Diary of a Kiwi Fruit Picker

My first day was thick with new surroundings. I arrived Friday night after a New Zealand Parliament Member picked me up on my hitchhiking excursion and dropped me off in the center of this little town called Katikati.(see my last note)

My new boss was this little German fellow by the name of Ralph or perhaps Rolf who picked me up from the center of town, taking me to the fruitpickers' quarters, talking my ears off about this and that. He has this almost Austrian sound to his accent. As though Arnold Schwartzneggar was talking to me; though everytime I turn my head, I see a little man instead of the big bad movie star and governor.

He brought me to "the farm". Where many of the other foreign workers live in one large house. Kiwi orchards stretch all about the roads here. I think, I was tenant number 13, though seeing there is constant change. Some backpackers leaving and others arriving. The number is never exact.

The entire household is made of a vast representation of many different countries. At this point mostly 3 nations are comprised under this roof. Our party at this very moment is made up of 4 Argentinians, 3 Germans, and 3 Czechs...and then one wandering American...me. An older South African resides in this house as well. I think he's been living here for the past 3 years. His name is Stan. He must be in his mid-forties. A very proper, elusive fellow to the guys; a very thoughtful, friendly fellow to the females.

I was shown to my room where Damien, one of the Argentinians has his bed and things laid out. He was to be my roommate. Though, he is not too comfortable in his English, our conversation is little..though we get along.

Many of the others, I can talk at great lenghth with. In fact, English is the common language between everybody. For not many Czechs speak Spanish and not many Argentinians speak German, and not many South Africans nor Americans for that matter, were very well trained in Czech. So English is the house tongue. (It is only when each group talks among themselves in their own language that you may fear what they are talking about.) Of course, I'm bothered by this less than the others, I think.

There is one TV, one computer, one oven, one microwave, one washing machine, and one shower, so you can see that this is definitely a lesson not only in patience and respectablity, but also of international diplomacy. (I wonder if anyone is thinking right now about that bloody American typing his long messages on the ONE computer.)

Everyone is friendly and everyone has to look after themselves. We live out in the country, so supplying oneself with groceries is a must. There is also a limited supply of vehicles. So if I need to go into town, like yesterday for instance, I have to break down and ask someone for a ride.

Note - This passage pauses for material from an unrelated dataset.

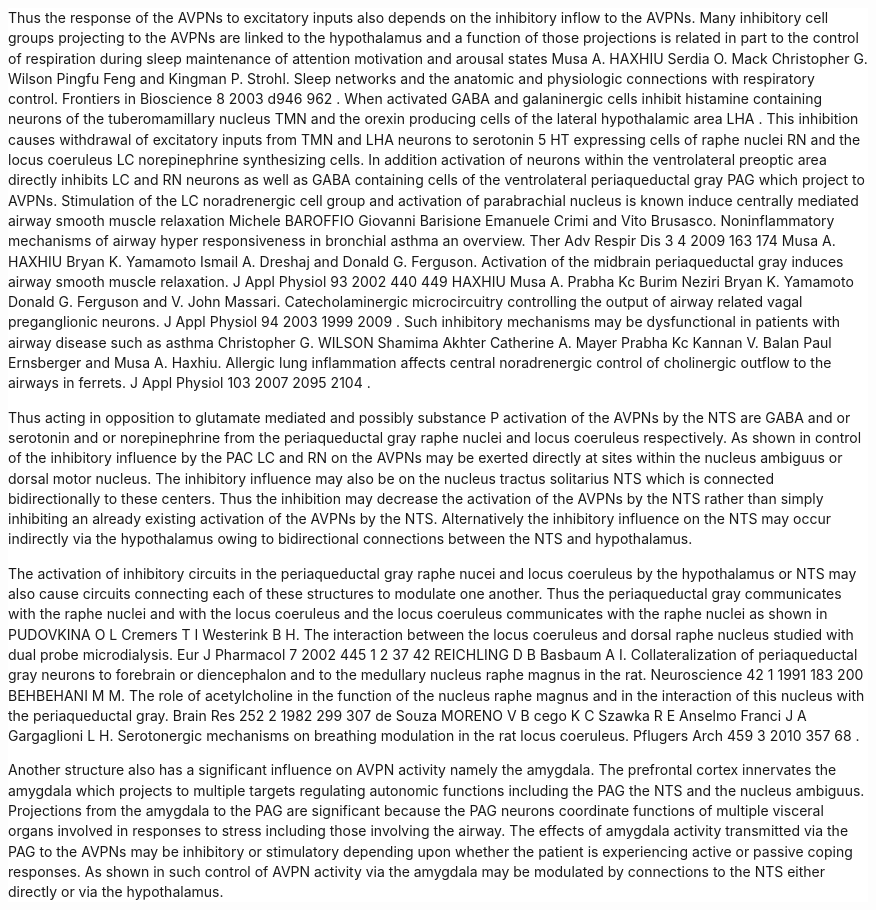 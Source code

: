 Thus the response of the AVPNs to excitatory inputs also depends on the inhibitory inflow to the AVPNs. Many inhibitory cell groups projecting to the AVPNs are linked to the hypothalamus and a function of those projections is related in part to the control of respiration during sleep maintenance of attention motivation and arousal states Musa A. HAXHIU Serdia O. Mack Christopher G. Wilson Pingfu Feng and Kingman P. Strohl. Sleep networks and the anatomic and physiologic connections with respiratory control. Frontiers in Bioscience 8 2003 d946 962 . When activated GABA and galaninergic cells inhibit histamine containing neurons of the tuberomamillary nucleus TMN and the orexin producing cells of the lateral hypothalamic area LHA . This inhibition causes withdrawal of excitatory inputs from TMN and LHA neurons to serotonin 5 HT expressing cells of raphe nuclei RN and the locus coeruleus LC norepinephrine synthesizing cells. In addition activation of neurons within the ventrolateral preoptic area directly inhibits LC and RN neurons as well as GABA containing cells of the ventrolateral periaqueductal gray PAG which project to AVPNs. Stimulation of the LC noradrenergic cell group and activation of parabrachial nucleus is known induce centrally mediated airway smooth muscle relaxation Michele BAROFFIO Giovanni Barisione Emanuele Crimi and Vito Brusasco. Noninflammatory mechanisms of airway hyper responsiveness in bronchial asthma an overview. Ther Adv Respir Dis 3 4 2009 163 174 Musa A. HAXHIU Bryan K. Yamamoto Ismail A. Dreshaj and Donald G. Ferguson. Activation of the midbrain periaqueductal gray induces airway smooth muscle relaxation. J Appl Physiol 93 2002 440 449 HAXHIU Musa A. Prabha Kc Burim Neziri Bryan K. Yamamoto Donald G. Ferguson and V. John Massari. Catecholaminergic microcircuitry controlling the output of airway related vagal preganglionic neurons. J Appl Physiol 94 2003 1999 2009 . Such inhibitory mechanisms may be dysfunctional in patients with airway disease such as asthma Christopher G. WILSON Shamima Akhter Catherine A. Mayer Prabha Kc Kannan V. Balan Paul Ernsberger and Musa A. Haxhiu. Allergic lung inflammation affects central noradrenergic control of cholinergic outflow to the airways in ferrets. J Appl Physiol 103 2007 2095 2104 .

Thus acting in opposition to glutamate mediated and possibly substance P activation of the AVPNs by the NTS are GABA and or serotonin and or norepinephrine from the periaqueductal gray raphe nuclei and locus coeruleus respectively. As shown in control of the inhibitory influence by the PAC LC and RN on the AVPNs may be exerted directly at sites within the nucleus ambiguus or dorsal motor nucleus. The inhibitory influence may also be on the nucleus tractus solitarius NTS which is connected bidirectionally to these centers. Thus the inhibition may decrease the activation of the AVPNs by the NTS rather than simply inhibiting an already existing activation of the AVPNs by the NTS. Alternatively the inhibitory influence on the NTS may occur indirectly via the hypothalamus owing to bidirectional connections between the NTS and hypothalamus.

The activation of inhibitory circuits in the periaqueductal gray raphe nucei and locus coeruleus by the hypothalamus or NTS may also cause circuits connecting each of these structures to modulate one another. Thus the periaqueductal gray communicates with the raphe nuclei and with the locus coeruleus and the locus coeruleus communicates with the raphe nuclei as shown in PUDOVKINA O L Cremers T I Westerink B H. The interaction between the locus coeruleus and dorsal raphe nucleus studied with dual probe microdialysis. Eur J Pharmacol 7 2002 445 1 2 37 42 REICHLING D B Basbaum A I. Collateralization of periaqueductal gray neurons to forebrain or diencephalon and to the medullary nucleus raphe magnus in the rat. Neuroscience 42 1 1991 183 200 BEHBEHANI M M. The role of acetylcholine in the function of the nucleus raphe magnus and in the interaction of this nucleus with the periaqueductal gray. Brain Res 252 2 1982 299 307 de Souza MORENO V B cego K C Szawka R E Anselmo Franci J A Gargaglioni L H. Serotonergic mechanisms on breathing modulation in the rat locus coeruleus. Pflugers Arch 459 3 2010 357 68 .

Another structure also has a significant influence on AVPN activity namely the amygdala. The prefrontal cortex innervates the amygdala which projects to multiple targets regulating autonomic functions including the PAG the NTS and the nucleus ambiguus. Projections from the amygdala to the PAG are significant because the PAG neurons coordinate functions of multiple visceral organs involved in responses to stress including those involving the airway. The effects of amygdala activity transmitted via the PAG to the AVPNs may be inhibitory or stimulatory depending upon whether the patient is experiencing active or passive coping responses. As shown in such control of AVPN activity via the amygdala may be modulated by connections to the NTS either directly or via the hypothalamus.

Today marks the morning of my 4th day. And I've only worked one day in the orchards. Kiwi fruit picking begs for a dry, sunny day. Any rain and the day is called off. There is alot of waiting to do. This afternoon, I hope to hit the orchards with my large sack and work for maybe 4 hours.

The down time is spent, either reading, on the internet, (like now) or taking trips with people. The first rainy day I went with the Argentinians Agustina, Juana, and Damien to the town of Rotorua to kick around the time. We spent the day in cold, wet sightseeing and in cafes. Then we picked one of the girls' brothers in the city of Tauranga. So that makes them 4. I already feel close to the Argentinians.

Rainy day #2, yesterday, I spent it with the 3 Czech girls and the one German girl visiting a museum here in Katikati. It was perhaps the most fanciful little museum with our own guide, who liked to ask embarrassing questions. The old Kiwi woman had a field day with the German girl. And then we she found out I was American, she became singing some derivative of "Yankee Doodle Dandy."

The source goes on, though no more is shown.